Thirdly, our countries, our people and our businesses will benefit from the economic development opportunities derived from such a project. Involvement in construction, transportation and transit means many more economic leverages for each of the parties. This project will have a much more significant social effect if it is completed before the deadline we have set.
Mr Putin: I would like to say that the people of our countries, including Bulgaria, have been informed about the idea for the project and our agreements. Russia has not set any tough terms. We only want such projects with our traditional partners to be fulfilled.

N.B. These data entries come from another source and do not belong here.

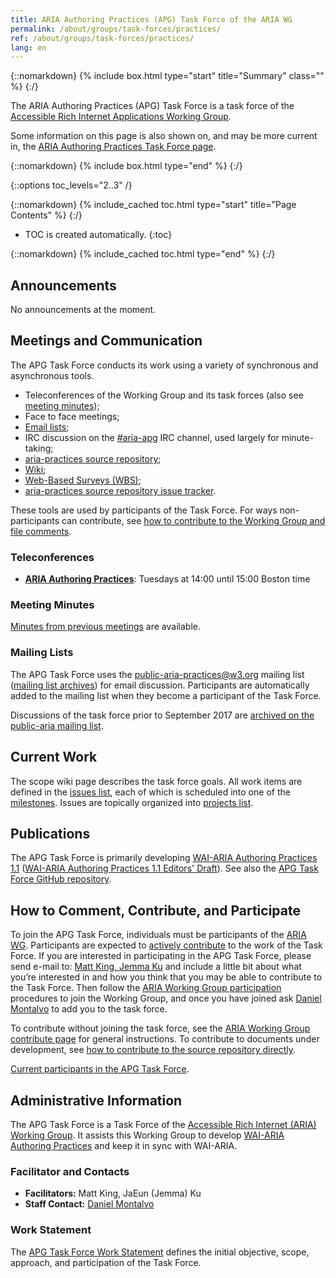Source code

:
 ```yaml
---
title: ARIA Authoring Practices (APG) Task Force of the ARIA WG
permalink: /about/groups/task-forces/practices/
ref: /about/groups/task-forces/practices/
lang: en
---
```


{::nomarkdown}
{% include box.html type="start" title="Summary" class="" %}
{:/}

The ARIA Authoring Practices (APG) Task Force is a task force of the [Accessible Rich Internet Applications Working Group](/about/groups/ariawg/).

Some information on this page is also shown on, and may be more current in, the [ARIA Authoring Practices Task Force page](https://www.w3.org/groups/tf/aria-practices/).

{::nomarkdown}
{% include box.html type="end" %}
{:/}

{::options toc_levels="2..3" /}

{::nomarkdown}
{% include_cached toc.html type="start" title="Page Contents" %}
{:/}

-   TOC is created automatically.
{:toc}

{::nomarkdown}
{% include_cached toc.html type="end" %}
{:/}

## Announcements

No announcements at the moment.

## Meetings and Communication

The APG Task Force conducts its work using a variety of synchronous and asynchronous tools.

- Teleconferences of the Working Group and its task forces (also see [meeting minutes](https://www.w3.org/WAI/ARIA/task-forces/practices/minutes));
- Face to face meetings;
- [Email lists](#mailing-lists);
- IRC discussion on the [#aria-apg](irc://irc.w3.org/aria-apg) IRC channel, used largely for minute-taking;
- [aria-practices source repository](https://github.com/w3c/aria-practices/);
- [Wiki](https://github.com/w3c/aria-practices/wiki);
- [Web-Based Surveys (WBS)](https://www.w3.org/2002/09/wbs/102172/);
- [aria-practices source repository issue tracker](https://github.com/w3c/aria-practices/issues).

These tools are used by participants of the Task Force. For ways non-participants can contribute, see [how to contribute to the Working Group and file comments](/about/groups/ariawg/contribute/).

### Teleconferences

- **[ARIA Authoring Practices](https://www.w3.org/2017/08/telecon-info_apg)**: Tuesdays at 14:00 until 15:00 Boston time

### Meeting Minutes

[Minutes from previous meetings](https://www.w3.org/WAI/ARIA/task-forces/practices/minutes) are available.

### Mailing Lists

The APG Task Force uses the public-aria-practices@w3.org mailing list ([mailing list archives](http://lists.w3.org/Archives/Public/public-aria-practices/)) for email discussion. Participants are automatically added to the mailing list when they become a participant of the Task Force.

Discussions of the task force prior to September 2017 are [archived on the public-aria mailing list](http://lists.w3.org/Archives/Public/public-aria/).

## Current Work

The scope wiki page describes the task force goals. All work items are defined in the [issues list](https://github.com/w3c/aria-practices/issues), each of which is scheduled into one of the [milestones](https://github.com/w3c/aria-practices/milestones). Issues are topically organized into [projects list](https://github.com/w3c/aria-practices/projects).

## Publications

The APG Task Force is primarily developing [WAI-ARIA Authoring Practices 1.1](https://www.w3.org/TR/wai-aria-practices-1.1/) ([WAI-ARIA Authoring Practices 1.1 Editors' Draft](https://w3c.github.io/aria-practices/)). See also the [APG Task Force GitHub repository](https://github.com/w3c/aria-practices/).

## How to Comment, Contribute, and Participate

To join the APG Task Force, individuals must be participants of the [ARIA WG](/about/groups/apawg/). Participants are expected to [actively contribute](/about/groups/task-forces/practices/work-statement/#participation) to the work of the Task Force. If you are interested in participating in the APG Task Force, please send e-mail to: [Matt King, Jemma Ku](mailto:a11ythinker@gmail.com,jku@illinois.edu?subject=APG%20Task%20Force%20Enquiry) and include a little bit about what you’re interested in and how you think that you may be able to contribute to the Task Force. Then follow the [ARIA Working Group participation](/about/groups/ariawg/participate/) procedures to join the Working Group, and once you have joined ask [Daniel Montalvo](mailto:dmontalvo@w3.org) to add you to the task force.

To contribute without joining the task force, see the [ARIA Working Group contribute page](/about/groups/ariawg/contribute/) for general instructions. To contribute to documents under development, see [how to contribute to the source repository directly](https://github.com/w3c/aria-practices/).

[Current participants in the APG Task Force](https://www.w3.org/2000/09/dbwg/details?group=102172&public=1).

## Administrative Information

The APG Task Force is a Task Force of the [Accessible Rich Internet (ARIA) Working Group](/about/groups/ariawg/). It assists this Working Group to develop [WAI-ARIA Authoring Practices](http://w3c.github.io/aria-practices/) and keep it in sync with WAI-ARIA.

### Facilitator and Contacts

- **Facilitators:** Matt King, JaEun (Jemma) Ku
- **Staff Contact:** [Daniel Montalvo](https://www.w3.org/People#dmontalvo/)

### Work Statement

The [APG Task Force Work Statement](/about/groups/task-forces/practices/work-statement/) defines the initial objective, scope, approach, and participation of the Task Force.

As I told my counterparts, two and a half months ago we decided to build an oil pipeline from Siberia to the Pacific coast, and we launched the project. Work has been underway for two and a half months. We have already laid over 250 km of pipes. In two and a half months. The Burgas-Alexandroupolis pipeline is just 277 km long. And we have been negotiating on it since 1993. The Baku-Ceyhan [pipeline] has been built in the meantime. The Blue Stream gas pipeline has been laid across the bottom of the Black Sea to Turkey. If we continue cooperating with our traditional partners like this, there will be no result. All routes will bypass us. And this will mean lost profits, both political and economic. You should not think that someone is looking for any special advantages. Any project in the modern world has to be first of all economically efficient. Specialists will have to work on it. The political will to carry out this project, as well as other similar projects, has been formulated today in the declaration we adopted.